In [None]:
import pandas as pd

from constants.paths import INTERMEDIATE_PC_PRICE_DIR, INTERMEDIATE_PHENOL_ACETONE_DIR

# Analysing intermediate data files

In [None]:
pc_price_eu = pd.read_csv(INTERMEDIATE_PC_PRICE_DIR / "intermediate_pc_price_eu.csv")
pc_price_asia = pd.read_csv(
    INTERMEDIATE_PC_PRICE_DIR / "intermediate_pc_price_asia.csv"
)
bpa_capacity_loss = pd.read_csv(
    INTERMEDIATE_PHENOL_ACETONE_DIR / "intermediate_bpa_capacity_loss.csv"
)

In [None]:
bpa_capacity_loss["date"] = pd.to_datetime(
    bpa_capacity_loss["date"], format="%Y-%m-%d"
).dt.to_period("M")

# TODO - Select features for modelling

- Correlation analysis
- ADF testing (stationarity of features)
- Granger causality tests (past values of features helping predict target)
- Time-lagged mutual information
- Independence testing

In [None]:
def add_rolling_features(
    df: pd.DataFrame, window_sizes: list[int], target_cols: list[str]
) -> pd.DataFrame:
    """Add rolling mean and std features for specified window sizes.

    Args:
        df (pd.DataFrame): Input dataframe.
        window_sizes (list[int]): List of window sizes for rolling calculations.
        target_cols (list[str]): Column names to compute rolling features on.
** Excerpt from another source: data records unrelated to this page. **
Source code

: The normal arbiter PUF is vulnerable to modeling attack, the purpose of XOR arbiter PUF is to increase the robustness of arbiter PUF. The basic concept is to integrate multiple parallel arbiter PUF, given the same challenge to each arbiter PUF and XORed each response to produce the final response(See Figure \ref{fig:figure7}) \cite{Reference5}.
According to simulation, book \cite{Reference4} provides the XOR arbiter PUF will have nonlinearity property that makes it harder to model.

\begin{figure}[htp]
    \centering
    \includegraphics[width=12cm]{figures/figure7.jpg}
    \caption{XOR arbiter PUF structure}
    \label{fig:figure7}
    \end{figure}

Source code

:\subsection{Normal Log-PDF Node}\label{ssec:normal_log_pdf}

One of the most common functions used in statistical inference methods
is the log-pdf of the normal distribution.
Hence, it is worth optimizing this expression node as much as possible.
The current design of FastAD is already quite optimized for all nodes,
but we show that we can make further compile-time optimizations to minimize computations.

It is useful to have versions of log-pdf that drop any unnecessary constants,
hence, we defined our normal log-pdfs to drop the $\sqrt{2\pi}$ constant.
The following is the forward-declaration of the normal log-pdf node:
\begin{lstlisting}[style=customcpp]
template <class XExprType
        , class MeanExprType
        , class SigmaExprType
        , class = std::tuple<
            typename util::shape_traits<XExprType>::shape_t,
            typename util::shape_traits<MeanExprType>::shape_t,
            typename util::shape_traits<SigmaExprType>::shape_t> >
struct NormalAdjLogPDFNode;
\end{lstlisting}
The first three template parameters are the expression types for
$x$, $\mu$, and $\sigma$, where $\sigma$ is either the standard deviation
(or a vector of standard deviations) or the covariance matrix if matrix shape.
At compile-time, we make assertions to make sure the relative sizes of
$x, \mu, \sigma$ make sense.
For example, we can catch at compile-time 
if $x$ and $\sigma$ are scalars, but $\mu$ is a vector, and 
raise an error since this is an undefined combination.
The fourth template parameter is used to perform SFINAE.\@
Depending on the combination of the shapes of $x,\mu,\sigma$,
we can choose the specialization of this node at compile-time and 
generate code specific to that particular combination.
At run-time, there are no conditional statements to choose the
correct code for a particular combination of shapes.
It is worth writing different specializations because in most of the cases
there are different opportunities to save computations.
        Returns: pd.DataFrame with new rolling features added.
    """
    for target_col in target_cols:
        for window in window_sizes:
            df[f"{target_col}_roll_mean_{window}"] = (
                df[target_col].rolling(window=window).mean()
            )
            df[f"{target_col}_roll_std_{window}"] = (
                df[target_col].rolling(window=window).std()
            )
    return df

In [None]:
def add_rate_of_change_features(
    df: pd.DataFrame, periods: list[int], target_cols: list[str]
) -> pd.DataFrame:
    """Add rate of change features for specified periods.

    Args:
        df (pd.DataFrame): Input dataframe.
        periods (list[int]): List of periods for rate of change calculations.
        target_cols (list[str]): Column names to compute rate of change features on.

    Returns:
        pd.DataFrame with new rate of change features added.
    """
    new_cols = {}
    for target_col in target_cols:
        for period in periods:
            new_cols[f"{target_col}_roc_{period}"] = df[target_col].pct_change(
                periods=period, fill_method=None
            )
    return pd.concat([df, pd.DataFrame(new_cols)], axis=1)

# Analysis Summary

## What the Expert Found (Critical Issues with Past Approaches):

Major Problems:
1. Look-ahead bias - Both groups likely selected features on full datasets, inflating performance
2. Single-horizon selection - Used same features for 3-month and 9-month forecasts (suboptimal)
3. Exogenous availability problem - Didn't properly account for unavailable future features
4. Lag feature explosion - Created 500+ correlated features, risking overfitting
5. PCA misuse - Group 2 used PCA on tree models (loses interpretability, minimal benefit)
6. Granger causality overuse - Assumes linearity, sensitive to lag choice

## What's Good About Their Approaches:

Group 1 Strengths:
- Rigorous statistical testing (Granger + Mutual Information)
- Feature independence testing
- Lean final selection (5 features)

Group 2 Strengths:
- Multi-method ensemble approach
- Domain-specific processing (separate virgin/recycled models)
- SHAP for explainability

## What's Missing:

1. Horizon-specific feature sets - Should select different features for 3, 6, 9-month forecasts
2. Proper temporal validation - Feature selection should happen within TimeSeriesSplit folds
3. Smart lag engineering - Rolling aggregates and rate-of-change instead of raw lags
4. Availability constraints - Must ensure lag ≥ forecast horizon
5. Domain features - Price spreads, ratios, shutdown intensity metrics

# Recommended Approach for Your Project:

## Phase 1: Feature Engineering (Better than just lags)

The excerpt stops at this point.